PROVINCE PROVIDING ADDITIONAL SUPPORT TO HELP ENGLISH AS AN ADDITIONAL LANGUAGE STUDENTS
– – – Funding will also Benefit Students from War-affected Backgrounds: Allan
Students with limited ability in English and those who are recent newcomers from war-torn countries will receive new dedicated support through the provincial English as an Additional Language (EAL) and the Intensive Newcomer Support grants, which will help them thrive and succeed in school, Education Minister Nancy Allan announced today at General Wolfe School in Winnipeg.
“With EAL support, students get the quality English-language skills they need to succeed in school and become active participants in our society and economy,” said Allan. “The ability to speak and write in English gives students more choices in learning and in the workforce.”
The EAL grant provides funding for a broad range of programs and services for EAL learners including additional one-on-one time with teachers, professional development for teachers, assessments, classroom resources and division-wide EAL planning.
The province has dedicated $1.2 million in new funding to help support these students, bringing the total EAL funding for 2012-13 to $11.7 million.
The new funding includes an additional $100,000 for the Intensive Newcomer Support (INS) grant, which supports Manitoba school divisions in developing programming for newcomer adolescent and young-adult students from refugee and war-affected backgrounds whose education has been disrupted.
The INS grant, which was first introduced in 2006, is dedicated to specialized programming to help students in grades 6 to 12, Allan said.
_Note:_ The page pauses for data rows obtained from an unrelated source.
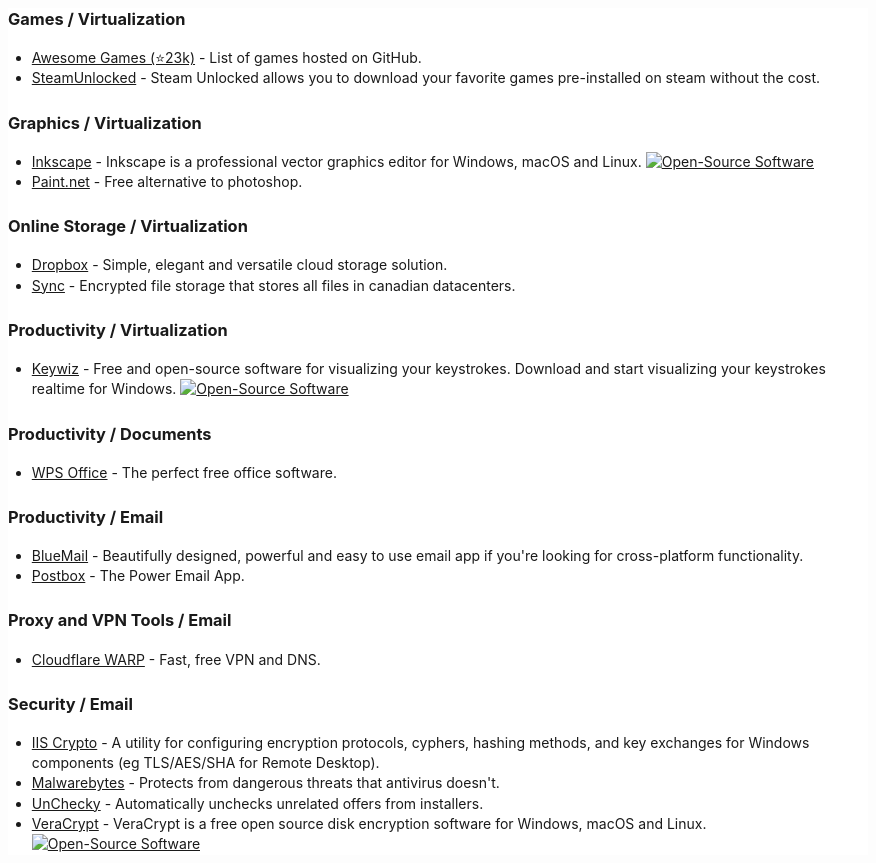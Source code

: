 ### Games / Virtualization

*   [Awesome Games (⭐23k)](https://github.com/leereilly/games) - List of games hosted on GitHub.
*   [SteamUnlocked](https://steamunlocked.net/) - Steam Unlocked allows you to download your favorite games pre-installed on steam without the cost.

### Graphics / Virtualization

*   [Inkscape](https://inkscape.org/en/) - Inkscape is a professional vector graphics editor for Windows, macOS and Linux. [![Open-Source Software](https://github.com/0PandaDEV/awesome-windows/raw/main/opensource.svg)](https://gitlab.com/inkscape/inkscape)
*   [Paint.net](https://www.getpaint.net/index.html) - Free alternative to photoshop.

### Online Storage / Virtualization

*   [Dropbox](https://www.dropbox.com/install) - Simple, elegant and versatile cloud storage solution.
*   [Sync](https://www.sync.com/) - Encrypted file storage that stores all files in canadian datacenters.

### Productivity / Virtualization

*   [Keywiz](https://mularahul.github.io/keyviz/) - Free and open-source software for visualizing your keystrokes. Download and start visualizing your keystrokes realtime for Windows. [![Open-Source Software](https://github.com/0PandaDEV/awesome-windows/raw/main/opensource.svg)](https://github.com/mulaRahul/keyviz)

### Productivity / Documents

*   [WPS Office](https://www.wps.com/office-free) - The perfect free office software.

### Productivity / Email

*   [BlueMail](https://www.bluemail.me/desktop/) - Beautifully designed, powerful and easy to use email app if you're looking for cross-platform functionality.
*   [Postbox](https://postbox-inc.com/) - The Power Email App.

### Proxy and VPN Tools / Email

*   [Cloudflare WARP](https://1.1.1.1) - Fast, free VPN and DNS.

### Security / Email

*   [IIS Crypto](https://www.nartac.com/Products/IISCrypto) - A utility for configuring encryption protocols, cyphers, hashing methods, and key exchanges for Windows components (eg TLS/AES/SHA for Remote Desktop).
*   [Malwarebytes](https://www.malwarebytes.org/) - Protects from dangerous threats that antivirus doesn't.
*   [UnChecky](https://unchecky.com/) - Automatically unchecks unrelated offers from installers.
*   [VeraCrypt](https://www.veracrypt.fr/en/Home.html) - VeraCrypt is a free open source disk encryption software for Windows, macOS and Linux. [![Open-Source Software](https://github.com/0PandaDEV/awesome-windows/raw/main/opensource.svg)](https://www.veracrypt.fr/code/VeraCrypt/)
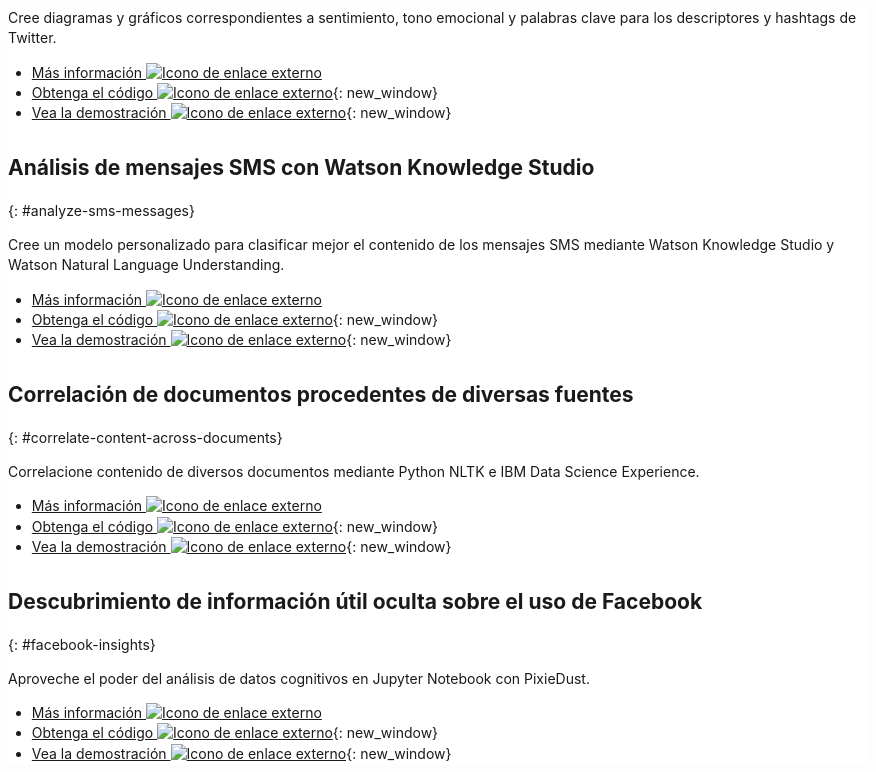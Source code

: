 Cree diagramas y gráficos correspondientes a sentimiento, tono emocional y palabras clave para los descriptores y hashtags de Twitter.

  - [Más información ![Icono de enlace externo](../../icons/launch-glyph.svg "Icono de enlace externo")](https://developer.ibm.com/code/patterns/analyze-twitter-handles-and-hashtags-for-sentiment-and-content/)
  - [Obtenga el código ![Icono de enlace externo](../../icons/launch-glyph.svg "Icono de enlace externo")](https://github.com/IBM/cognitive-social-crm?cm_sp=Developer-_-analyze-twitter-handles-and-hashtags-for-sentiment-and-content-_-Get-the-Code){: new_window}
  - [Vea la demostración ![Icono de enlace externo](../../icons/launch-glyph.svg "Icono de enlace externo")](https://youtu.be/aWKi4f6gytc?cm_sp=Developer-_-analyze-twitter-handles-and-hashtags-for-sentiment-and-content-_-View-the-Video){: new_window}

## Análisis de mensajes SMS con Watson Knowledge Studio
{: #analyze-sms-messages}

Cree un modelo personalizado para clasificar mejor el contenido de los mensajes SMS mediante Watson Knowledge Studio y Watson Natural Language Understanding.

  - [Más información ![Icono de enlace externo](../../icons/launch-glyph.svg "Icono de enlace externo")](https://developer.ibm.com/code/patterns/analyze-sms-messages-with-watson-knowledge-studio/)
  - [Obtenga el código ![Icono de enlace externo](../../icons/launch-glyph.svg "Icono de enlace externo")](https://github.com/IBM/sms-analysis-with-wks?cm_sp=Developer-_-analyze-sms-messages-with-watson-knowledge-studio-_-Get-the-code){: new_window}
  - [Vea la demostración ![Icono de enlace externo](../../icons/launch-glyph.svg "Icono de enlace externo")](https://youtu.be/lwW97UQj0RM?cm_sp=Developer-_-analyze-sms-messages-with-watson-knowledge-studio-_-Watch-the-Video){: new_window}
  
## Correlación de documentos procedentes de diversas fuentes
{: #correlate-content-across-documents}

Correlacione contenido de diversos documentos mediante Python NLTK e IBM Data Science Experience.
  
  - [Más información ![Icono de enlace externo](../../icons/launch-glyph.svg "Icono de enlace externo")](https://developer.ibm.com/code/patterns/watson-document-correlation/)
  - [Obtenga el código ![Icono de enlace externo](../../icons/launch-glyph.svg "Icono de enlace externo")](https://github.com/IBM/watson-document-co-relation?cm_sp=Developer-_-watson-document-correlation-_-Get-the-Code){: new_window}
  - [Vea la demostración ![Icono de enlace externo](../../icons/launch-glyph.svg "Icono de enlace externo")](https://youtu.be/vDCaBPhAr64?cm_sp=Developer-_-watson-document-correlation-_-View-the-Demo){: new_window}
   
## Descubrimiento de información útil oculta sobre el uso de Facebook
{: #facebook-insights}

Aproveche el poder del análisis de datos cognitivos en Jupyter Notebook con PixieDust.

  - [Más información ![Icono de enlace externo](../../icons/launch-glyph.svg "Icono de enlace externo")](https://developer.ibm.com/code/patterns/discover-hidden-facebook-usage-insights/)
  - [Obtenga el código ![Icono de enlace externo](../../icons/launch-glyph.svg "Icono de enlace externo")](https://github.com/IBM/pixiedust-facebook-analysis?cm_sp=IBMCode-_-discover-hidden-facebook-usage-insights-_-Get-the-Code){: new_window}
  - [Vea la demostración ![Icono de enlace externo](../../icons/launch-glyph.svg "Icono de enlace externo")](https://www.youtube.com/watch?v=UIkjFo9o3vI&cm_sp=IBMCode-_-discover-hidden-facebook-usage-insights-_-View-the-Demo){: new_window}
  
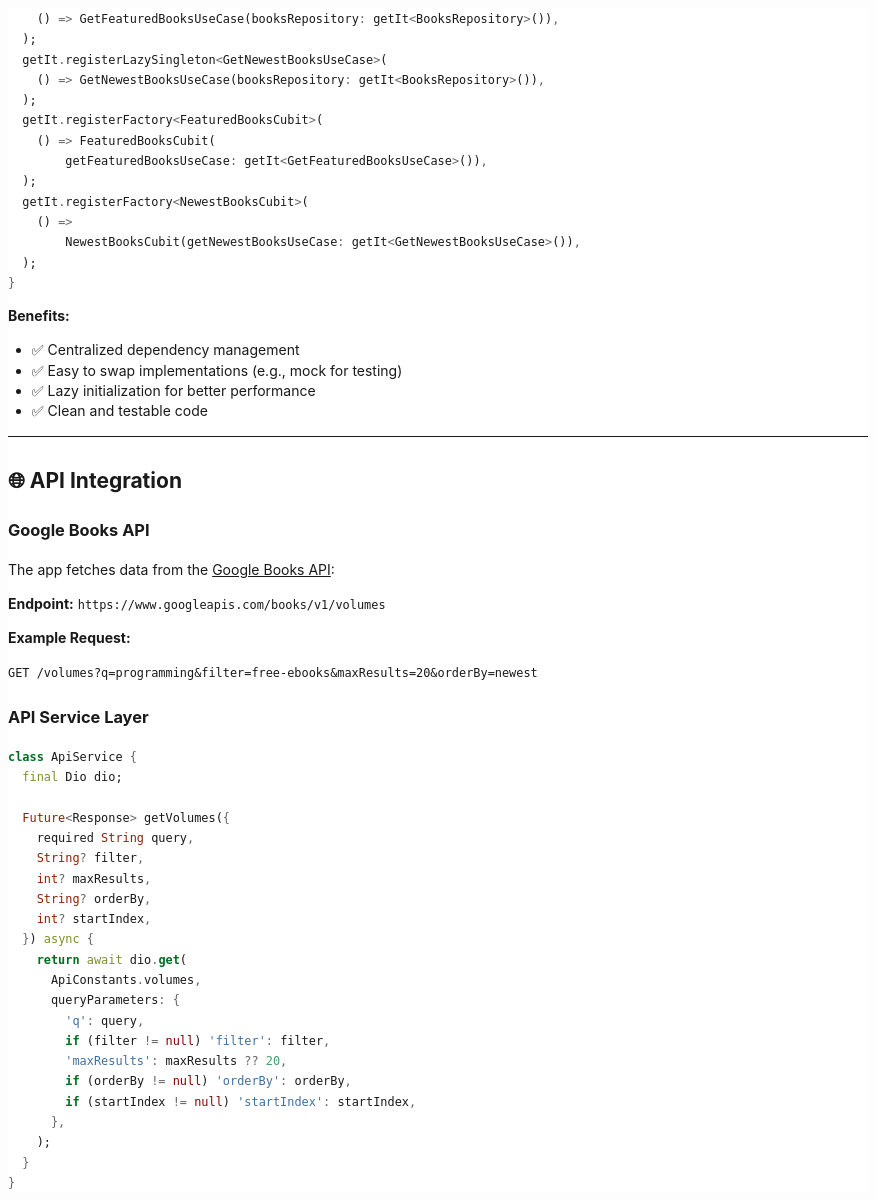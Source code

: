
 ```dart
    () => GetFeaturedBooksUseCase(booksRepository: getIt<BooksRepository>()),
  );
  getIt.registerLazySingleton<GetNewestBooksUseCase>(
    () => GetNewestBooksUseCase(booksRepository: getIt<BooksRepository>()),
  );
  getIt.registerFactory<FeaturedBooksCubit>(
    () => FeaturedBooksCubit(
        getFeaturedBooksUseCase: getIt<GetFeaturedBooksUseCase>()),
  );
  getIt.registerFactory<NewestBooksCubit>(
    () =>
        NewestBooksCubit(getNewestBooksUseCase: getIt<GetNewestBooksUseCase>()),
  );
}

```

**Benefits:**
- ✅ Centralized dependency management
- ✅ Easy to swap implementations (e.g., mock for testing)
- ✅ Lazy initialization for better performance
- ✅ Clean and testable code

---

## 🌐 API Integration

### Google Books API

The app fetches data from the [Google Books API](https://developers.google.com/books):

**Endpoint:** `https://www.googleapis.com/books/v1/volumes`

**Example Request:**
```
GET /volumes?q=programming&filter=free-ebooks&maxResults=20&orderBy=newest
```

### API Service Layer

```dart
class ApiService {
  final Dio dio;

  Future<Response> getVolumes({
    required String query,
    String? filter,
    int? maxResults,
    String? orderBy,
    int? startIndex,
  }) async {
    return await dio.get(
      ApiConstants.volumes,
      queryParameters: {
        'q': query,
        if (filter != null) 'filter': filter,
        'maxResults': maxResults ?? 20,
        if (orderBy != null) 'orderBy': orderBy,
        if (startIndex != null) 'startIndex': startIndex,
      },
    );
  }
}
```

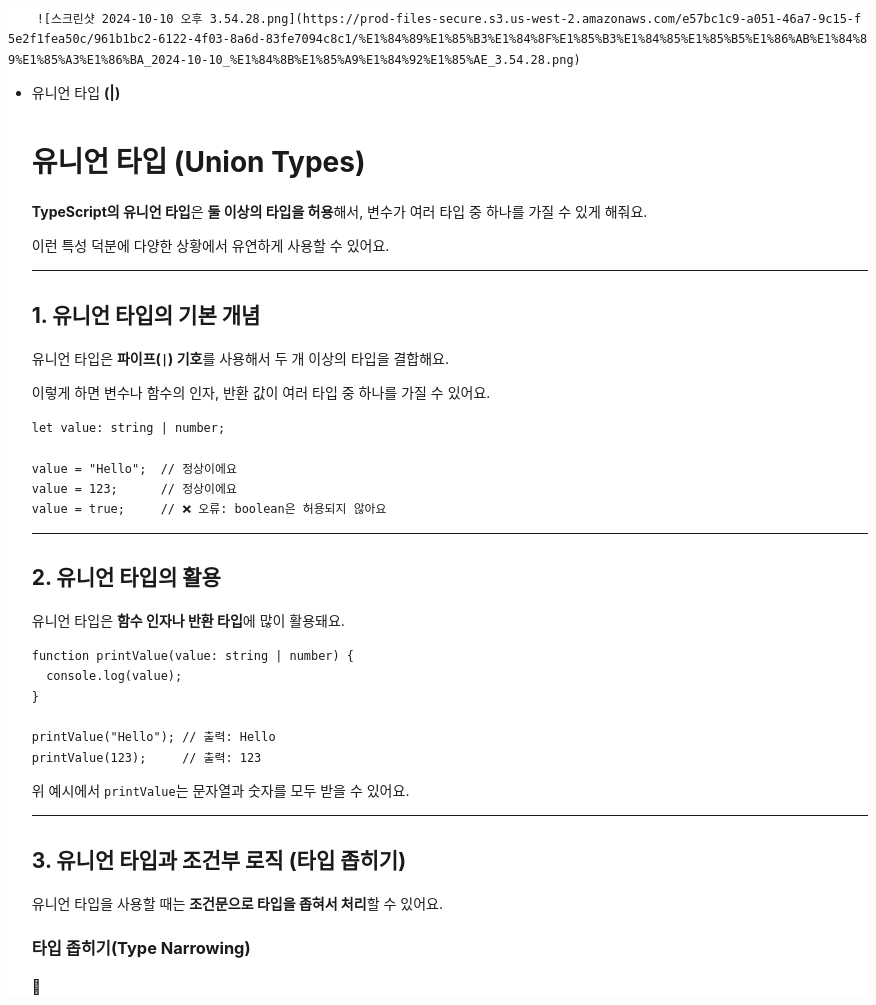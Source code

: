         ![스크린샷 2024-10-10 오후 3.54.28.png](https://prod-files-secure.s3.us-west-2.amazonaws.com/e57bc1c9-a051-46a7-9c15-f5e2f1fea50c/961b1bc2-6122-4f03-8a6d-83fe7094c8c1/%E1%84%89%E1%85%B3%E1%84%8F%E1%85%B3%E1%84%85%E1%85%B5%E1%86%AB%E1%84%89%E1%85%A3%E1%86%BA_2024-10-10_%E1%84%8B%E1%85%A9%E1%84%92%E1%85%AE_3.54.28.png)
        
- 유니언 타입 **(|)**
    
    # 유니언 타입 (Union Types)
    
    **TypeScript의 유니언 타입**은 **둘 이상의 타입을 허용**해서, 변수가 여러 타입 중 하나를 가질 수 있게 해줘요.
    
    이런 특성 덕분에 다양한 상황에서 유연하게 사용할 수 있어요.
    
    ---
    
    ## 1. 유니언 타입의 기본 개념
    
    유니언 타입은 **파이프(`|`) 기호**를 사용해서 두 개 이상의 타입을 결합해요.
    
    이렇게 하면 변수나 함수의 인자, 반환 값이 여러 타입 중 하나를 가질 수 있어요.
    
    ```tsx
    let value: string | number;
    
    value = "Hello";  // 정상이에요
    value = 123;      // 정상이에요
    value = true;     // ❌ 오류: boolean은 허용되지 않아요
    ```
    
    ---
    
    ## 2. 유니언 타입의 활용
    
    유니언 타입은 **함수 인자나 반환 타입**에 많이 활용돼요.
    
    ```tsx
    function printValue(value: string | number) {
      console.log(value);
    }
    
    printValue("Hello"); // 출력: Hello
    printValue(123);     // 출력: 123
    ```
    
    위 예시에서 `printValue`는 문자열과 숫자를 모두 받을 수 있어요.
    
    ---
    
    ## 3. 유니언 타입과 조건부 로직 (타입 좁히기)
    
    유니언 타입을 사용할 때는 **조건문으로 타입을 좁혀서 처리**할 수 있어요.
    
    ### 타입 좁히기(Type Narrowing)
    
    <aside>
    📌
    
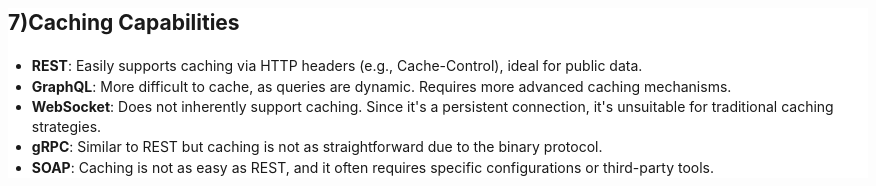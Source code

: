 ## 7)Caching Capabilities
- **REST**: Easily supports caching via HTTP headers (e.g., Cache-Control), ideal for public data.
- **GraphQL**: More difficult to cache, as queries are dynamic. Requires more advanced caching mechanisms.
- **WebSocket**: Does not inherently support caching. Since it's a persistent connection, it's unsuitable for traditional caching strategies.
- **gRPC**: Similar to REST but caching is not as straightforward due to the binary protocol.
- **SOAP**: Caching is not as easy as REST, and it often requires specific configurations or third-party tools.

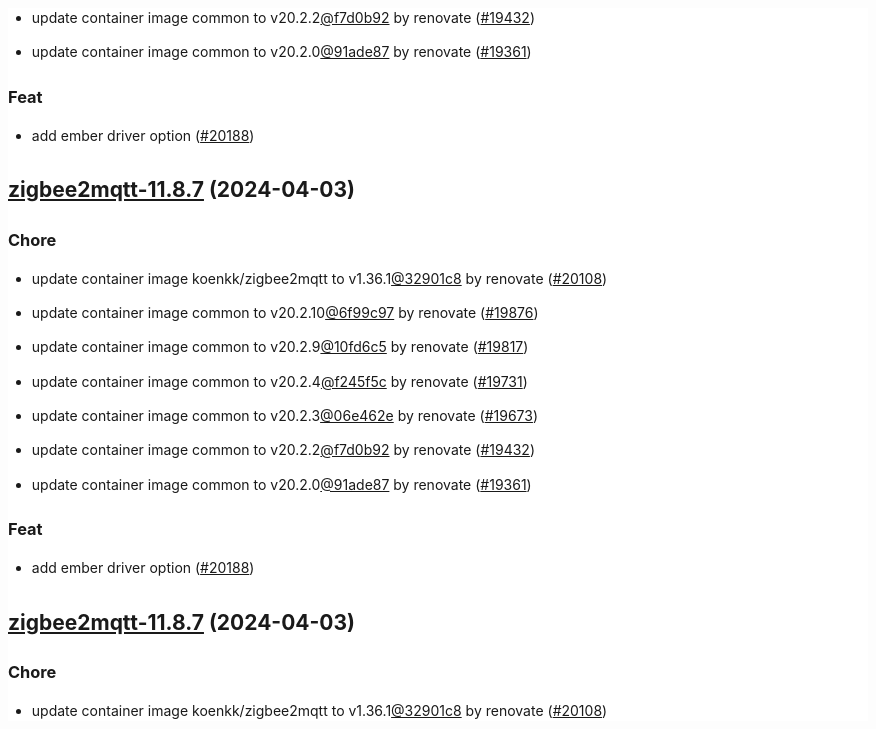 - update container image common to v20.2.2[@f7d0b92](https://github.com/f7d0b92) by renovate ([#19432](https://github.com/truecharts/charts/issues/19432))

- update container image common to v20.2.0[@91ade87](https://github.com/91ade87) by renovate ([#19361](https://github.com/truecharts/charts/issues/19361))

### Feat



- add ember driver option ([#20188](https://github.com/truecharts/charts/issues/20188))


## [zigbee2mqtt-11.8.7](https://github.com/truecharts/charts/compare/zigbee2mqtt-11.7.0...zigbee2mqtt-11.8.7) (2024-04-03)

### Chore



- update container image koenkk/zigbee2mqtt to v1.36.1[@32901c8](https://github.com/32901c8) by renovate ([#20108](https://github.com/truecharts/charts/issues/20108))

- update container image common to v20.2.10[@6f99c97](https://github.com/6f99c97) by renovate ([#19876](https://github.com/truecharts/charts/issues/19876))

- update container image common to v20.2.9[@10fd6c5](https://github.com/10fd6c5) by renovate ([#19817](https://github.com/truecharts/charts/issues/19817))

- update container image common to v20.2.4[@f245f5c](https://github.com/f245f5c) by renovate ([#19731](https://github.com/truecharts/charts/issues/19731))

- update container image common to v20.2.3[@06e462e](https://github.com/06e462e) by renovate ([#19673](https://github.com/truecharts/charts/issues/19673))

- update container image common to v20.2.2[@f7d0b92](https://github.com/f7d0b92) by renovate ([#19432](https://github.com/truecharts/charts/issues/19432))

- update container image common to v20.2.0[@91ade87](https://github.com/91ade87) by renovate ([#19361](https://github.com/truecharts/charts/issues/19361))

### Feat



- add ember driver option ([#20188](https://github.com/truecharts/charts/issues/20188))


## [zigbee2mqtt-11.8.7](https://github.com/truecharts/charts/compare/zigbee2mqtt-11.7.0...zigbee2mqtt-11.8.7) (2024-04-03)

### Chore



- update container image koenkk/zigbee2mqtt to v1.36.1[@32901c8](https://github.com/32901c8) by renovate ([#20108](https://github.com/truecharts/charts/issues/20108))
Students typically receive intensive support for one to two years before they begin to transition into regular EAL and general programming.
“Each year, Manitoba welcomes over 100 new immigrant students between the ages of 10 and 19 who have no previous schooling or interrupted education,” said Allan. “Our government is committed to supporting these students as they improve their knowledge of English and adjust to their new home and culture.”
In 2010, approximately 320 students benefited from INS projects in eight school divisions, the minister said. The initiative is now expanding to include EAL students who may not be from refugee or war-affected backgrounds, but who have missed significant schooling.